The debate was attended by members of civil society, academics, women’s organizations, and officials from the Ministry of Women Development and Family Affairs, and the Ministry of Information, Communication, Tourism, Heritage and Culture of Puntland government.
In Somalia, the practice of female genital mutilation (FGM) is deeply rooted in the cultural traditions of the communities. Despite efforts to eradicate the practice, FGM remains prevalent.
The meeting was intended to analyze the achievements aimed at the prevention and control of FGM in terms of awareness, and prevention, and also to discuss the challenges ahead of efforts to eliminate harmful female genital mutilation.
One of the main challenges discussed was the lack of understanding among some community members, especially in rural areas about the harmful effects of FGM. In many cases, FGM is seen as a necessary rite of passage for girls and is believed to promote cleanliness and modesty.
The discussion also focused on the need to engage men and boys in efforts to end FGM. While the practice is often seen as a women’s issue, men have an important role to play in promoting its abandonment. By speaking out against FGM, men can help to create a social norm against the practice.
Despite these challenges, there was a sense of optimism among the participants.
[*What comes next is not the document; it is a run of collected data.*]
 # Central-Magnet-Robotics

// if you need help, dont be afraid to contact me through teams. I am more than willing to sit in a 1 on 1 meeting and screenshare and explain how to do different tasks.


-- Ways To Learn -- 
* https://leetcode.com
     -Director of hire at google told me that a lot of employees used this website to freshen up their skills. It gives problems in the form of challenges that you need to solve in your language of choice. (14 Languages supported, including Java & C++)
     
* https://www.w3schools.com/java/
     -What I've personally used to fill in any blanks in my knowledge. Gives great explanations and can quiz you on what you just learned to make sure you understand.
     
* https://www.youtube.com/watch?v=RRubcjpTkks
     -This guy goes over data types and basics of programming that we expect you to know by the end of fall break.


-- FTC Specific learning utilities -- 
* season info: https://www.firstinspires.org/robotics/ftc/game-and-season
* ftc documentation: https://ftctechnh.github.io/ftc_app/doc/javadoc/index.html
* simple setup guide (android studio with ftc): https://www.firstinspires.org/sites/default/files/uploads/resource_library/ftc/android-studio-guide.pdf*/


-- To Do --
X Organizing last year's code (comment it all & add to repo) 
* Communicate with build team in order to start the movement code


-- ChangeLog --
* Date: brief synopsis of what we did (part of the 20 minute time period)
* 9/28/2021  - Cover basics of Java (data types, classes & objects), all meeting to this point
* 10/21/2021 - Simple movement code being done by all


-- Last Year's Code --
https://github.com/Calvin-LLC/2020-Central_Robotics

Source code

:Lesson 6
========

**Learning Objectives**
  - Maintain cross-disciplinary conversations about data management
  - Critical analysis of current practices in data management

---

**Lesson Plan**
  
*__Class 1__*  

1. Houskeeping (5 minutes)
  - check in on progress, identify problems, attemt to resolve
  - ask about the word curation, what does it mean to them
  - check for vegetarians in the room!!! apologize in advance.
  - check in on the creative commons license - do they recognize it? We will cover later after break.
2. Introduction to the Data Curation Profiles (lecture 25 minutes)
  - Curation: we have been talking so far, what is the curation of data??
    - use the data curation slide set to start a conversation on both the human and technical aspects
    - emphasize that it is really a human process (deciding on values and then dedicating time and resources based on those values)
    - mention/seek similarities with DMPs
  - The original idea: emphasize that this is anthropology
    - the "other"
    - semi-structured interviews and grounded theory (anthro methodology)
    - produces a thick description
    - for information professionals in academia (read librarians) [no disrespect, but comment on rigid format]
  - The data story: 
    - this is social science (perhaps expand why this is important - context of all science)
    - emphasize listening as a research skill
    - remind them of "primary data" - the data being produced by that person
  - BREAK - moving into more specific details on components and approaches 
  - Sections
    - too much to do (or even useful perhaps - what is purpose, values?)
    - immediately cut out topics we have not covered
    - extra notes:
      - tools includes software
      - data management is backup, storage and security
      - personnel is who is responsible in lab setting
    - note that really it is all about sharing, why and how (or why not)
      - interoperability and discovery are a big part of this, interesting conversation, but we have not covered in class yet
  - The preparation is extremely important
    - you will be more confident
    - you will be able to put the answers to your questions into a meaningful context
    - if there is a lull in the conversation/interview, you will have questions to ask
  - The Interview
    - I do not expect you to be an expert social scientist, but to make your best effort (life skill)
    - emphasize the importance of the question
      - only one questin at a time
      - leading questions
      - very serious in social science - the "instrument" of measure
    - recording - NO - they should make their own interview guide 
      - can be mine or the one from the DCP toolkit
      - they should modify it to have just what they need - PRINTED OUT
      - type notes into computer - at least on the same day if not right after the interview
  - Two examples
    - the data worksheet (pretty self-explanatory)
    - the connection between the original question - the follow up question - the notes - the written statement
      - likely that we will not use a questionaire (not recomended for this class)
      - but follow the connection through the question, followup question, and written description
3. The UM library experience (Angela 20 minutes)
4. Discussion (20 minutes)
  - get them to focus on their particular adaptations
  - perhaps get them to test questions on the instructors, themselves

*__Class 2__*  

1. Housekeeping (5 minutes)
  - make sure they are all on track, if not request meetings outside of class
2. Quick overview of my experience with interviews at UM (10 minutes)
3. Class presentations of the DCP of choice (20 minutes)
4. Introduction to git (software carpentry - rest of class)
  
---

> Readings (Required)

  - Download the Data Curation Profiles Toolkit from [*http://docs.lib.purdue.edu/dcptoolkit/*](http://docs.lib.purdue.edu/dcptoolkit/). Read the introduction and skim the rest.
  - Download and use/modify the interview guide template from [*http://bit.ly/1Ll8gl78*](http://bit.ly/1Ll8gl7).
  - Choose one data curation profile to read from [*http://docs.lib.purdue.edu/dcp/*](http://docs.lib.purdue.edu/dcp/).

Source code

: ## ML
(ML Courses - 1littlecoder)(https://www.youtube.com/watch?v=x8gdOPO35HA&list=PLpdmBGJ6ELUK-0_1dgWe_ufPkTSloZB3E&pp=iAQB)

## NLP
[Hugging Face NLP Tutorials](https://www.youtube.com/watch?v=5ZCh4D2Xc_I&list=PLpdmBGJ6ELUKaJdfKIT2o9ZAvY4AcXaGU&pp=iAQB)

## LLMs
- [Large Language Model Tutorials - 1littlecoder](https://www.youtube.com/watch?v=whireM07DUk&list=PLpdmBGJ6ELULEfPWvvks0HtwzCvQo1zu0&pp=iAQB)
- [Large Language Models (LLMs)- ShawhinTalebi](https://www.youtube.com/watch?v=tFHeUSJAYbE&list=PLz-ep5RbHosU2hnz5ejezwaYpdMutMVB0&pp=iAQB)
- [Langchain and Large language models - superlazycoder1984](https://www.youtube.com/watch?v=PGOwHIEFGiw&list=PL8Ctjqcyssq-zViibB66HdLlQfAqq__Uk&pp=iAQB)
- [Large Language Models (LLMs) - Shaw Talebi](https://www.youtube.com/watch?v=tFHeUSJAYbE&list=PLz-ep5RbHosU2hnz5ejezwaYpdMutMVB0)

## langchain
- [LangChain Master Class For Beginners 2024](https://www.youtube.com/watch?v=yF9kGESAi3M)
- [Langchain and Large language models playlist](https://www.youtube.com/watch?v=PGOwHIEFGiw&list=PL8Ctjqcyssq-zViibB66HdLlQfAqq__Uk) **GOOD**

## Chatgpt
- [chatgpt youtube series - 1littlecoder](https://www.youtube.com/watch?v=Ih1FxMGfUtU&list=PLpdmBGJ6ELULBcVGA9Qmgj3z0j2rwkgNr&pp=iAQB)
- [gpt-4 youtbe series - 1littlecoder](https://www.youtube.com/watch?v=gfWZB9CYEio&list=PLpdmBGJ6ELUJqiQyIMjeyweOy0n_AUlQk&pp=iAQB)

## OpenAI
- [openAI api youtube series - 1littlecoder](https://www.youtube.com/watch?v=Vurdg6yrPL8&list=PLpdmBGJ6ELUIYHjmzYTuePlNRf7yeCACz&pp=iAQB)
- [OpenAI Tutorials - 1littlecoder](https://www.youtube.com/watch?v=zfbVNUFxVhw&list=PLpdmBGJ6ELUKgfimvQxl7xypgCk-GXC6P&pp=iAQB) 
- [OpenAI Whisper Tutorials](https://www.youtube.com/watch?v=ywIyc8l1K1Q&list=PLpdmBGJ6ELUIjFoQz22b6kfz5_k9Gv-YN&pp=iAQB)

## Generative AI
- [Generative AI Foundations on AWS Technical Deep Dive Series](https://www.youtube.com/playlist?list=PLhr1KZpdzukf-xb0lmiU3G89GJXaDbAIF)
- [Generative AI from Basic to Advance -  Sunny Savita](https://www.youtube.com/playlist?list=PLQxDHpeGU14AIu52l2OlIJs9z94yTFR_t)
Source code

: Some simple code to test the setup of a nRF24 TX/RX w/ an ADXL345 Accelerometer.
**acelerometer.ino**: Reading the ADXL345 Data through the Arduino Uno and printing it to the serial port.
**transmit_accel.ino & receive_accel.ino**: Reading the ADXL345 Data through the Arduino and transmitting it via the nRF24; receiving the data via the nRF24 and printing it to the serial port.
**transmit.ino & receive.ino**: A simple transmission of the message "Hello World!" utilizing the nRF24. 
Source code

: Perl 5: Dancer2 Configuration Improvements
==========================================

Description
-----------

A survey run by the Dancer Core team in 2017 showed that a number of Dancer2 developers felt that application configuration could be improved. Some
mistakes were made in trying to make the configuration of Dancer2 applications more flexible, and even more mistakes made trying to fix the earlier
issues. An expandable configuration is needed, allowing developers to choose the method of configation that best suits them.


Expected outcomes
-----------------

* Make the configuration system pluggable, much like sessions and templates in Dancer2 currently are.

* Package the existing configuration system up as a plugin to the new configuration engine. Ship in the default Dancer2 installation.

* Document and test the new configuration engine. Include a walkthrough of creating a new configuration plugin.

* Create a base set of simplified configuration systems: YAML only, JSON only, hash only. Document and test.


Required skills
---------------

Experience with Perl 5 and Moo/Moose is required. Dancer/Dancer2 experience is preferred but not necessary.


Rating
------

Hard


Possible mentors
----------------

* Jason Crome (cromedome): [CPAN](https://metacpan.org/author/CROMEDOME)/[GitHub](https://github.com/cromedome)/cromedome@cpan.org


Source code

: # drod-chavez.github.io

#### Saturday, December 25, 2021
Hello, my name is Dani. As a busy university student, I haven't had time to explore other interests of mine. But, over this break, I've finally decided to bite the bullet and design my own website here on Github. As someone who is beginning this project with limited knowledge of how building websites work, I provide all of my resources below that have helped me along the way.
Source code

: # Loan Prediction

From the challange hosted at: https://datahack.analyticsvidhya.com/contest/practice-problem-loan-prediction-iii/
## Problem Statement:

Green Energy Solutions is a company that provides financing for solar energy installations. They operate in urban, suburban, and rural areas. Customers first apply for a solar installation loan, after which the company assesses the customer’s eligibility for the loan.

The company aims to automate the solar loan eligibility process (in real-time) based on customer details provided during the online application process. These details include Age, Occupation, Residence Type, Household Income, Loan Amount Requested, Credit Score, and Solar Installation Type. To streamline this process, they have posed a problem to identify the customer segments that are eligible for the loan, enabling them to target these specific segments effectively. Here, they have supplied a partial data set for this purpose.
Many pointed to the progress that has been made in recent years, including the passage of laws criminalizing FGM and the establishment of community-led initiatives to promote its abandonment.
The Ministry of Women’s GBV Department Director, Amin Mohamoud Nur, said that awareness has been ongoing since the establishment of the Puntland Ministry of Women, and both The Ministry and the partner organizations constantly work to raise awareness and stop the circumcision practices that harm girls and to inform the Puntland community about the FGM problems.
Aamino also mentioned that with the progress achieved is noticeable in that most of the community is now aware of the disastrous consequences of FGM problems and has a better understanding of female genital mutilation.
Farhiyo Yusuf Hirsi from the civil society also said that the civil society is making strong efforts to raise and deliver awareness in order to successfully control and prevent the problems faced by girls and women in remote areas.
The Ministry of Information’s Director of the Department of Heritage and Culture Halimo Ali Biyod stated that FGM awareness has been going on for a number of years and people in the cities are now well sensitized of the disastrous impact of FGM but it is necessary to speed up the awareness and reach the remote areas.
Muhubo Said Mohamed from the local NGOs emphasized that significant achievements have been made and the society now has a good understanding of the problems of female genital mutilation, but awareness needs to be strengthened in order to achieve the goal of eliminating female genital mutilation from Somalia.
This discussion is part of the project to raise awareness about female genital mutilation, which we are implementing with the support of GIZ. The project also includes social awareness messages and training for journalists.